(Problem details) Once you reach the line containing "vetorial. Seu símbolo", write out that line and every remaining line of the records exactly.

Dataset records
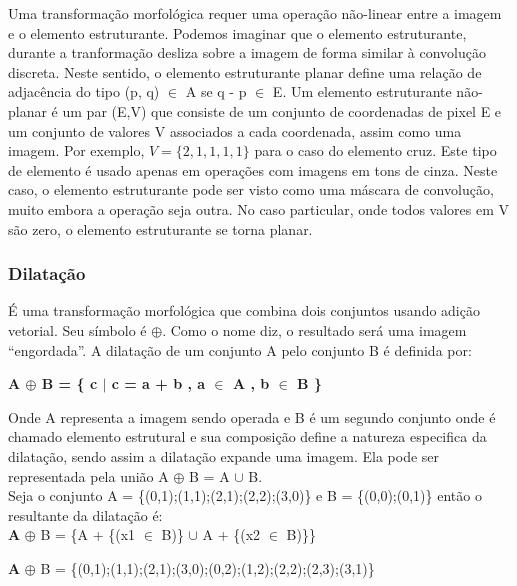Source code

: \documentclass[letterpaper, 10 pt, conference]{ieeeconf}  %
\begin{document}
Uma transformação morfológica requer uma operação não-linear entre a imagem e o
elemento estruturante. Podemos imaginar que o elemento estruturante, durante a
tranformação desliza sobre a imagem de forma similar à convolução
discreta.
Neste sentido, o elemento estruturante planar define uma relação de adjacência do tipo (p, q) $\in$ A se q - p $\in$ E. Um elemento
estruturante não-planar é um par (E,V) que consiste de um conjunto de
coordenadas de pixel E e um conjunto de valores V associados a cada coordenada,
assim como uma imagem. Por exemplo, $ V = \{2, 1, 1, 1, 1\} $ para o caso do
elemento cruz. Este tipo de elemento é usado apenas em operações com imagens em
tons de cinza. Neste caso, o elemento estruturante pode ser visto como uma
máscara de convolução, muito embora a operação seja outra. No caso particular,
onde todos valores em V são zero, o elemento estruturante se torna planar.\\

\subsubsection{Dilatação}

É uma transformação morfológica que combina dois conjuntos usando adição
vetorial. Seu símbolo é $\oplus$. Como o nome diz, o resultado será uma imagem
“engordada”. A dilatação de um conjunto A pelo conjunto B é definida por:

\begin{center}
\textbf {A $\oplus$ B = \{ c $\mid$ c = a + b , a $\in$ A , b $\in$ B \}} \\
\end{center}

Onde A representa a imagem sendo operada e B é um segundo conjunto onde é
chamado elemento estrutural e sua composição define a natureza especifica da
dilatação, sendo assim a dilatação expande uma imagem. Ela pode ser representada
pela união A $\oplus$ B = A $\cup$ B.\\

Seja o conjunto A = \{(0,1);(1,1);(2,1);(2,2);(3,0)\} e B = \{(0,0);(0,1)\}
então o resultante da dilatação é:\\

\textbf A $\oplus$ B = \{A + \{(x1 $\in$ B)\} $\cup$ A + \{(x2 $\in$ B)\}\}

\textbf A $\oplus$ B =
\{(0,1);(1,1);(2,1);(3,0);(0,2);(1,2);(2,2);(2,3);(3,1)\}\\
\end{document}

(Expected output)
vetorial. Seu símbolo é $\oplus$. Como o nome diz, o resultado será uma imagem
“engordada”. A dilatação de um conjunto A pelo conjunto B é definida por:

\begin{center}
\textbf {A $\oplus$ B = \{ c $\mid$ c = a + b , a $\in$ A , b $\in$ B \}} \\
\end{center}

Onde A representa a imagem sendo operada e B é um segundo conjunto onde é
chamado elemento estrutural e sua composição define a natureza especifica da
dilatação, sendo assim a dilatação expande uma imagem. Ela pode ser representada
pela união A $\oplus$ B = A $\cup$ B.\\

Seja o conjunto A = \{(0,1);(1,1);(2,1);(2,2);(3,0)\} e B = \{(0,0);(0,1)\}
então o resultante da dilatação é:\\

\textbf A $\oplus$ B = \{A + \{(x1 $\in$ B)\} $\cup$ A + \{(x2 $\in$ B)\}\}

\textbf A $\oplus$ B =
\{(0,1);(1,1);(2,1);(3,0);(0,2);(1,2);(2,2);(2,3);(3,1)\}\\
\end{document}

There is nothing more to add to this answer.